- Activity:
Among the entries that follow, how many lines contain the string "github"? Write the number alone.

### Listed entries ###

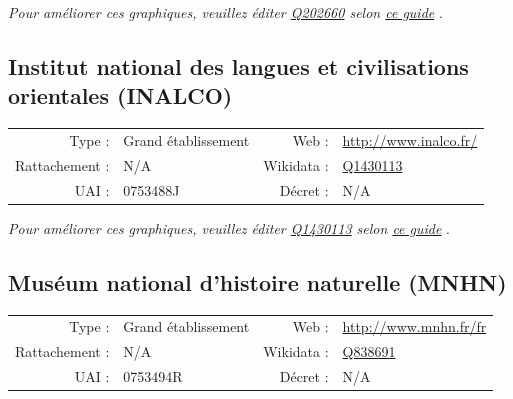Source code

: \documentclass[11pt,french,landscape]{article}
\begin{document}
\textit{\scriptsize Pour améliorer ces graphiques, veuillez éditer \href{https://www.wikidata.org/entity/Q202660}{Q202660}  selon \href{https://github.com/cpesr/wikidataESR/blob/master/Rmd/wikidataESR.md}{ce guide}}
.


\newpage

\hypertarget{institut-national-des-langues-et-civilisations-orientales-inalco}{%
\subsection{Institut national des langues et civilisations orientales
(INALCO)}\label{institut-national-des-langues-et-civilisations-orientales-inalco}}

\begin{tabular*}{0.45\textwidth}{rp{2cm}rl}  
\hline  
Type : & Grand établissement & Web : &\href{http://www.inalco.fr/}{http://www.inalco.fr/} \\  
Rattachement : & N/A & Wikidata : & \href{https://www.wikidata.org/entity/Q1430113}{Q1430113} \\  
UAI : & 0753488J & Décret : & N/A \\  
\hline  
\end{tabular*}

\textit{\scriptsize Pour améliorer ces graphiques, veuillez éditer \href{https://www.wikidata.org/entity/Q1430113}{Q1430113}  selon \href{https://github.com/cpesr/wikidataESR/blob/master/Rmd/wikidataESR.md}{ce guide}}
.


\newpage

\hypertarget{musuxe9um-national-dhistoire-naturelle-mnhn}{%
\subsection{Muséum national d'histoire naturelle
(MNHN)}\label{musuxe9um-national-dhistoire-naturelle-mnhn}}

\begin{tabular*}{0.45\textwidth}{rp{2cm}rl}  
\hline  
Type : & Grand établissement & Web : &\href{http://www.mnhn.fr/fr}{http://www.mnhn.fr/fr} \\  
Rattachement : & N/A & Wikidata : & \href{https://www.wikidata.org/entity/Q838691}{Q838691} \\  
UAI : & 0753494R & Décret : & N/A \\  
\hline  
\end{tabular*}
\end{document}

###

- Written response:
2